(Stored data)
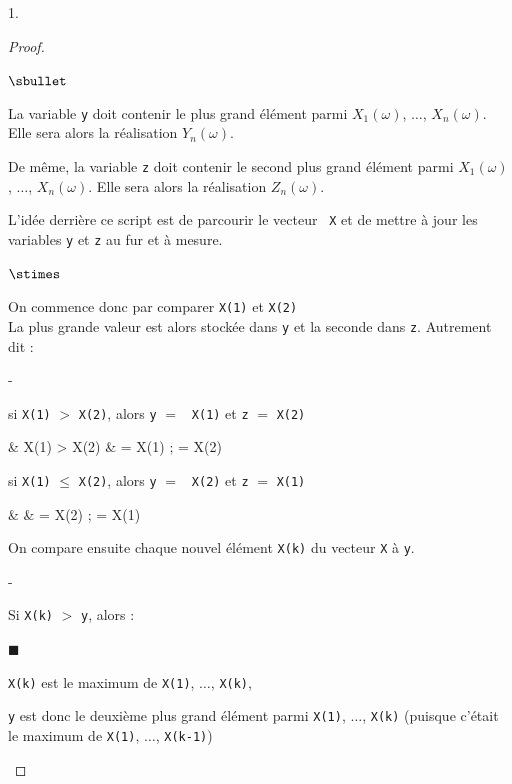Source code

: \begin{noliste}{1.}
\begin{proof}
\begin{noliste}{$\sbullet$}
      \item La variable {\tt y} doit contenir le plus grand 
      élément parmi $X_1(\omega)$, $\ldots$, $X_n(\omega)$. Elle 
      sera alors la réalisation $Y_n(\omega)$.
      
      \item De même, la variable {\tt z} doit contenir le second plus 
      grand élément parmi $X_1(\omega)$, $\ldots$, $X_n(\omega)$.
      Elle sera alors la réalisation $Z_n(\omega)$.
      
      \item L'idée derrière ce script est de parcourir le vecteur {\tt 
      X}
      et de mettre à jour les variables {\tt y} et {\tt z} au fur et 
      à mesure.
      \begin{noliste}{$\stimes$}
	\item On commence donc par comparer {\tt X(1)} et {\tt X(2)}\\
	La plus grande valeur est alors stockée dans {\tt y} et la 
	seconde dans {\tt z}. Autrement dit :
	\begin{noliste}{-}
	  \item si {\tt X(1)} $>$ {\tt X(2)}, alors {\tt y} $=$ {\tt
	  X(1)} et {\tt z} $=$ {\tt X(2)}
	  \begin{scilabC}{2}
	    & \quad {} X(1) > X(2) \nl %
	    & \quad \quad {} = X(1) ;  = X(2)
	  \end{scilabC}
	  
	  \item si {\tt X(1)} $\leq$ {\tt X(2)}, alors {\tt y} $=$ {\tt
	  X(2)} et {\tt z} $=$ {\tt X(1)}
	  \begin{scilabC}{4}
	    & \quad {} \nl %
	    & \quad \quad {} = X(2) ;  = X(1)
	  \end{scilabC}
	\end{noliste}
	
	\item On compare ensuite chaque nouvel élément {\tt X(k)} 
	du vecteur {\tt X} à {\tt y}.
	\begin{noliste}{-}
	  \item Si {\tt X(k)} $>$ {\tt y}, alors :
	\end{noliste}
	  \begin{liste}{\tiny$\blacksquare$}
	    \item {\tt X(k)} est le maximum de {\tt X(1)}, $\ldots$,
	    {\tt X(k)},
	    
	    \item {\tt y} est donc le deuxième plus grand élément 
	    parmi {\tt X(1)}, $\ldots$, {\tt X(k)} (puisque c'était 
	    le maximum de {\tt X(1)}, $\ldots$, {\tt X(k-1)})
	    

\end{liste}
\end{noliste}
\end{noliste}
\end{proof}
\end{noliste}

__TASK ITEM__
Each line of the entries above that contains "ldots" must be copied into the answer.

__OUTPUT__
      élément parmi $X_1(\omega)$, $\ldots$, $X_n(\omega)$. Elle 
      grand élément parmi $X_1(\omega)$, $\ldots$, $X_n(\omega)$.
	    \item {\tt X(k)} est le maximum de {\tt X(1)}, $\ldots$,
	    parmi {\tt X(1)}, $\ldots$, {\tt X(k)} (puisque c'était 
	    le maximum de {\tt X(1)}, $\ldots$, {\tt X(k-1)})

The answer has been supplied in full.